Source data:
# # # # # # #

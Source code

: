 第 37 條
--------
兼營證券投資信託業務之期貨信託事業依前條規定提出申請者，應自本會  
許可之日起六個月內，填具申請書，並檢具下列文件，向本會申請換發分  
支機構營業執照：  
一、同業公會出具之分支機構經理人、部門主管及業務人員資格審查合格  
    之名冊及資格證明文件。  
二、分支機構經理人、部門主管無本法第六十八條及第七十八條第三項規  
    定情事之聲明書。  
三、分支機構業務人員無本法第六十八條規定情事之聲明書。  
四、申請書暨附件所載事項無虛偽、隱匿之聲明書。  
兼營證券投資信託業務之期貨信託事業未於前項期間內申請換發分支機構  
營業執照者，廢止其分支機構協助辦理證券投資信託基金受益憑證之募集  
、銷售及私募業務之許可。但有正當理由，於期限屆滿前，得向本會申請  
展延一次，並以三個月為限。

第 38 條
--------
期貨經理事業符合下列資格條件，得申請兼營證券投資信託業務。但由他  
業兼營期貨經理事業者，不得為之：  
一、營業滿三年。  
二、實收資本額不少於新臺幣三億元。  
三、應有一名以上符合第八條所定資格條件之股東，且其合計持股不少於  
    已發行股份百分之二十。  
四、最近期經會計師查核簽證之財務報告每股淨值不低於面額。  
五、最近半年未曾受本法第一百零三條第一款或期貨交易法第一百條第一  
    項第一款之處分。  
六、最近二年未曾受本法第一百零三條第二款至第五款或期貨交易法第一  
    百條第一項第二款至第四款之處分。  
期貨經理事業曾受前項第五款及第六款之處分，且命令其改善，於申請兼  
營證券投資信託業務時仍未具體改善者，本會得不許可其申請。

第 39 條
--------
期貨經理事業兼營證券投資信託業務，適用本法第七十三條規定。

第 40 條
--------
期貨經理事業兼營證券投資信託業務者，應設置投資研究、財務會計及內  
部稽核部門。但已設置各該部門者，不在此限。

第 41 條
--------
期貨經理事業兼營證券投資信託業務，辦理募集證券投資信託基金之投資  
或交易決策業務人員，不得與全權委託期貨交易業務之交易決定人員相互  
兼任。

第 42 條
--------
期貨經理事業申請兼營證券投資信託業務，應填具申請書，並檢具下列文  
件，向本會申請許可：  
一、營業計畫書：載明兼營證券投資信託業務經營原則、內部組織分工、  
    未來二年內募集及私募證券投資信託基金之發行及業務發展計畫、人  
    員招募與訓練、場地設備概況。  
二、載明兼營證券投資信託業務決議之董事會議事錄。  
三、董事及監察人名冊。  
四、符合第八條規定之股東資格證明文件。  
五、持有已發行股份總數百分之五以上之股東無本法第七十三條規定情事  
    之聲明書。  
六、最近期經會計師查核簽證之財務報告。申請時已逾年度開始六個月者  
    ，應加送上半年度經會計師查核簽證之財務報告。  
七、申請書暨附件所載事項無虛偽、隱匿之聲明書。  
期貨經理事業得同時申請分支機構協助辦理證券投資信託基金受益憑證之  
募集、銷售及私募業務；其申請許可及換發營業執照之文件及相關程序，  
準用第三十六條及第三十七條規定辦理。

# # # # # # #

▶ Instructions for the task: In the answer, include exactly the lines from the line containing "一、營業計畫書：載明兼營證券投資信託業務經營原則、內部組織分工、" through the end of the data, and nothing else.

▶ Task solution:
一、營業計畫書：載明兼營證券投資信託業務經營原則、內部組織分工、  
    未來二年內募集及私募證券投資信託基金之發行及業務發展計畫、人  
    員招募與訓練、場地設備概況。  
二、載明兼營證券投資信託業務決議之董事會議事錄。  
三、董事及監察人名冊。  
四、符合第八條規定之股東資格證明文件。  
五、持有已發行股份總數百分之五以上之股東無本法第七十三條規定情事  
    之聲明書。  
六、最近期經會計師查核簽證之財務報告。申請時已逾年度開始六個月者  
    ，應加送上半年度經會計師查核簽證之財務報告。  
七、申請書暨附件所載事項無虛偽、隱匿之聲明書。  
期貨經理事業得同時申請分支機構協助辦理證券投資信託基金受益憑證之  
募集、銷售及私募業務；其申請許可及換發營業執照之文件及相關程序，  
準用第三十六條及第三十七條規定辦理。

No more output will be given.